= Don Slavs =

The area of the Borschevo culture (associated with the Don Slavs) is shown in blue.

The Don Slavs were a Slavic (presumably East Slavic) tribal group inhabiting the Upper Don region (around the modern-day city of Voronezh) from the 8th to the 10th centuries, when the region was part of the Khazar Khaganate. They are known only from the archaeological record. Their settlements are synonymous with the Borsсhevo archaeological culture.

Absent from Old Russian chronicles, their tribal identity remains debated: they may have been a subgroup of the Vyatichi, a distinct tribe, or part of a broader Slavic migration. Valentin Sedov links them to the enigmatic S-l-viyun people, positioned near the W-n-n-tit (Vyatichi) and S-v-r (Severians) in a famous letter by Khazar ruler Joseph.

The Borschevo culture, marked by fortified settlements like Titchikha, reflects a mixed agrarian and pastoral economy. Villages featured log-and-post dwellings with clay-coated roofs, heated by stone ovens. Agriculture relied on slash-and-burn techniques, supplemented by livestock and hunting. Metalworking thrived using local bog iron, producing tools, weapons, and jewelry. Trade with the Khazars and Byzantium is evidenced by Arab dirhams, glass beads, and imported ceramics. Ritual practices included animal sacrifices. A sanctuary at Vorgolskoe centered around a wooden idol and ritual fires.

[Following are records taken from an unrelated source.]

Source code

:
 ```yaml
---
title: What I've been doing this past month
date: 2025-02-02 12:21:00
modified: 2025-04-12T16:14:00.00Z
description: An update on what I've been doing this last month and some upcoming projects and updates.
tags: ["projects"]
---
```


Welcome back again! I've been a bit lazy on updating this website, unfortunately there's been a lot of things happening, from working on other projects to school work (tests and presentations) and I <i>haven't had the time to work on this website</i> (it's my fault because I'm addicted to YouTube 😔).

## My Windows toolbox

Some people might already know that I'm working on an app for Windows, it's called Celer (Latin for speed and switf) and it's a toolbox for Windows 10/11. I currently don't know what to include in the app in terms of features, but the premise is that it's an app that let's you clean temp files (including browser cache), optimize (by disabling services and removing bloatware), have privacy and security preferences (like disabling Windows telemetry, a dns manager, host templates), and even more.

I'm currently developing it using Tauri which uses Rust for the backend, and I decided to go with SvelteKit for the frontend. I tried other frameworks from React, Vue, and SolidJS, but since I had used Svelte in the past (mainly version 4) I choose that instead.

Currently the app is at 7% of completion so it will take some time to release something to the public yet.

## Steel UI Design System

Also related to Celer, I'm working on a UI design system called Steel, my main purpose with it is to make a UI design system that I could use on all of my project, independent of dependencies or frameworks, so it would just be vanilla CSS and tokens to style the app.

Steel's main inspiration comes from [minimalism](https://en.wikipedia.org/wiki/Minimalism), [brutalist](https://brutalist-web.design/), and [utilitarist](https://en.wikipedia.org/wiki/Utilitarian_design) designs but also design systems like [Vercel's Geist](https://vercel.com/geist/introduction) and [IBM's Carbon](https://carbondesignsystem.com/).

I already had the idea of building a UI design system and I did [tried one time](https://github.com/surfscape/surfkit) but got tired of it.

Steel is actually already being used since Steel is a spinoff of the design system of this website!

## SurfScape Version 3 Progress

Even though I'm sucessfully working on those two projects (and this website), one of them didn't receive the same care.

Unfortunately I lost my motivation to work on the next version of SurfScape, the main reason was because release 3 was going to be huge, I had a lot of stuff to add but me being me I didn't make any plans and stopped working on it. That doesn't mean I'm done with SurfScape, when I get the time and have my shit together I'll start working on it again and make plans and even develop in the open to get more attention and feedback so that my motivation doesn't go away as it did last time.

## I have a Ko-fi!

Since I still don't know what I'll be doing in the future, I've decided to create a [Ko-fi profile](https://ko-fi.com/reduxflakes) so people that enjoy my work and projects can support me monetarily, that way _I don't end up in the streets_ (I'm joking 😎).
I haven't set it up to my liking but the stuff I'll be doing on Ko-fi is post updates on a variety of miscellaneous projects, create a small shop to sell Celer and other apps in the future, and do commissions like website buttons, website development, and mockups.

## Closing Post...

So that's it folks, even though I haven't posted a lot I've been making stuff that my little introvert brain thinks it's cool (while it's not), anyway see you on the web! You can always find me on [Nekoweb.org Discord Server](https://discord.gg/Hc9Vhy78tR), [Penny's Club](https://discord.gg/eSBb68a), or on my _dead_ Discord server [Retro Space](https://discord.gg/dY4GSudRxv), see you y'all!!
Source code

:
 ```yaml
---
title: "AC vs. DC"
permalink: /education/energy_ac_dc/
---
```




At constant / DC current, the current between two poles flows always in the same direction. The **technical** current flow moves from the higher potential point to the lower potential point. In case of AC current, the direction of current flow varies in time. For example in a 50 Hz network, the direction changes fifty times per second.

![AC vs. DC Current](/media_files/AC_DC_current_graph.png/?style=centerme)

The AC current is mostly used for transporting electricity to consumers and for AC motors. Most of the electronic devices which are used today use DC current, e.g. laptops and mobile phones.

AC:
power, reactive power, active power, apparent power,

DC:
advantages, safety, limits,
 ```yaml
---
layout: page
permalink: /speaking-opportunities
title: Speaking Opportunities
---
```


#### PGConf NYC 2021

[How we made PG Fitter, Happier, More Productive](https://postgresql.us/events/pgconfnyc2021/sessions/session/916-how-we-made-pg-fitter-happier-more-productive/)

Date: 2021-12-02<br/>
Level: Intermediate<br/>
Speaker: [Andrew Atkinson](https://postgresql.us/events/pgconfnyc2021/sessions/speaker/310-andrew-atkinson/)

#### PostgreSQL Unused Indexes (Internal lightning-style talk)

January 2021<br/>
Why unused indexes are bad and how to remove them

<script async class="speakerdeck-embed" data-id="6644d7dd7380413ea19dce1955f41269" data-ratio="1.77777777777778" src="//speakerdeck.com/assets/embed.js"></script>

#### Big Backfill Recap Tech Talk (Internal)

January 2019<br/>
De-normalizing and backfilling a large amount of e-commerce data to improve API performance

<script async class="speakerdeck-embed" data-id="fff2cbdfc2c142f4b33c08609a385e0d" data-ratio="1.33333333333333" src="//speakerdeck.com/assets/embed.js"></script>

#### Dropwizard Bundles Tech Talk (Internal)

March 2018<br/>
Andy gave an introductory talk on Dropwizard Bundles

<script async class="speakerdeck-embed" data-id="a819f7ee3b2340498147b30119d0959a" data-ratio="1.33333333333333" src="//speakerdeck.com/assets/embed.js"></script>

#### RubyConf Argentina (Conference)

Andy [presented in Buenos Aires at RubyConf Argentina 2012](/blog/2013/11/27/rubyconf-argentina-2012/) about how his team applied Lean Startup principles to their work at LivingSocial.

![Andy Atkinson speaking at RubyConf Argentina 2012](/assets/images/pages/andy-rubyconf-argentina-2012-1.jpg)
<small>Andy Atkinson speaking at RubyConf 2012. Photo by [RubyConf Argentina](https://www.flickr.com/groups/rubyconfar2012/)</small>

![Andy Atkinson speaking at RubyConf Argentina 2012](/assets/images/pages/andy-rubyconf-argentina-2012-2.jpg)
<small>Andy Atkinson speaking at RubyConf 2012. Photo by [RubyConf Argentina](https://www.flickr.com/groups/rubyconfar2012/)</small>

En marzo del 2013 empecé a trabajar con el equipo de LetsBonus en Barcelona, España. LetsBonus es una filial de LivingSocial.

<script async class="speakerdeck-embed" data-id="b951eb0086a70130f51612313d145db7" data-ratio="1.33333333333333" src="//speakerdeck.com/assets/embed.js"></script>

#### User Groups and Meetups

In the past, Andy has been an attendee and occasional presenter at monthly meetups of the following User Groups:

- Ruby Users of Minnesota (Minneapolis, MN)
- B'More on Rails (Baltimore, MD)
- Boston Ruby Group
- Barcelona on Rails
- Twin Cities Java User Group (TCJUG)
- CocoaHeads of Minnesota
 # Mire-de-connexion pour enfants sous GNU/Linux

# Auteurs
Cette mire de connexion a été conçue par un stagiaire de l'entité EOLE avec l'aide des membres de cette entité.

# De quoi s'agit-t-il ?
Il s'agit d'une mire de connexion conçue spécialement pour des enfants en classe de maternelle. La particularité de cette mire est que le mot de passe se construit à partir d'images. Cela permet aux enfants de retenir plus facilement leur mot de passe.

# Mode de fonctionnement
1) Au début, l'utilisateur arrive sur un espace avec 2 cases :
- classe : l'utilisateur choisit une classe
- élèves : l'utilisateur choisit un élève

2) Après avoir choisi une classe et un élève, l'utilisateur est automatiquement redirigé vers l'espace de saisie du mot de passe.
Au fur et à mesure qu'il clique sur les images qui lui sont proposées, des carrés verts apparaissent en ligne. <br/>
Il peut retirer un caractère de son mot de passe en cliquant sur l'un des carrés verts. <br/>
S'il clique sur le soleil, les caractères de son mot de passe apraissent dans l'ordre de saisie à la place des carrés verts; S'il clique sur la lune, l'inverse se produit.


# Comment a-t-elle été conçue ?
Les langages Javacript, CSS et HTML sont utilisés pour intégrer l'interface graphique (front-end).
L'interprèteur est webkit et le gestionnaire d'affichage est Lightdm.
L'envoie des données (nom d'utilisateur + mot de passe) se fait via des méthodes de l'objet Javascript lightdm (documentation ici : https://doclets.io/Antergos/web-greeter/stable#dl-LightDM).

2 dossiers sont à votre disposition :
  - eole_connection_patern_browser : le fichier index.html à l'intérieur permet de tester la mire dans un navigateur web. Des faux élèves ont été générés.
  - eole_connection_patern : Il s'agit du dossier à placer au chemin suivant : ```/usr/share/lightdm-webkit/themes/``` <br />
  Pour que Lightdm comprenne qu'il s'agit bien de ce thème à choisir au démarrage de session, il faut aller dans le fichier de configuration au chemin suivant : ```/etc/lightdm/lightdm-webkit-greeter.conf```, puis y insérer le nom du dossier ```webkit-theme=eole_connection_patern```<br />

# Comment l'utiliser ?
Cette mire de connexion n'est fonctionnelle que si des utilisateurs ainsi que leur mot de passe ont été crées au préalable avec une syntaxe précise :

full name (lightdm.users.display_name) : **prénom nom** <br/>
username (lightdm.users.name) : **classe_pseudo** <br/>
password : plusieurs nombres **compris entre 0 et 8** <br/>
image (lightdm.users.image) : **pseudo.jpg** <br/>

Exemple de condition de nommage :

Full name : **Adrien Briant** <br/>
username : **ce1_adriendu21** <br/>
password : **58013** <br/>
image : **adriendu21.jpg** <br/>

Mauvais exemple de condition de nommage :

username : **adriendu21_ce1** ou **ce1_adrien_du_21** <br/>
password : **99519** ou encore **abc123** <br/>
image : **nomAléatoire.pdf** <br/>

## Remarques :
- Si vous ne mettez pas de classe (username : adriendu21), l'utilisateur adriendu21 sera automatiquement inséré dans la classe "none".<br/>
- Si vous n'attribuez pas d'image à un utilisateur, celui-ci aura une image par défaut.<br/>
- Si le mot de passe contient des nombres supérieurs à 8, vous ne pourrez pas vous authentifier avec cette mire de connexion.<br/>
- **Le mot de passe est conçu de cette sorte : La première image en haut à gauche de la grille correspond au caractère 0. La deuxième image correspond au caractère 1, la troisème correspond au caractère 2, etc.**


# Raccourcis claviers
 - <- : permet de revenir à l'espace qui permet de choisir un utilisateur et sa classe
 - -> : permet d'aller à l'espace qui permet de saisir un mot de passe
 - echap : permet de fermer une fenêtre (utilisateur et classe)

Scholars universally admit a Slavic identity of this forest-steppe population but dispute their tribal ties. While material culture shares similarities with the Vyatichi (e.g., ring-fenced barrows), distinctions in pottery and settlement patterns suggest autonomy. Sedov championed their status as a distinct tribe, separate from the later Severians. Burial practices — cremation in urns placed in wooden chambers under earthen mounds — further highlight cultural uniqueness. Their social structure likely revolved around clan-based communities without centralized rule, as evidenced by uniform house sizes and lack of elite tombs.

Their decline in the late 10th century is tied to Svyatoslav’s destruction of the Khazar Khaganate, which destabilized the Pontic-Caspian steppe and triggered Pecheneg incursions, probably forcing the Don Slavs to migrate northward into the Oka River basin. By the end of the 10th century, the Don Slavs abandoned their homeland, possibly merging with Vyatichi settlers in the Oka region.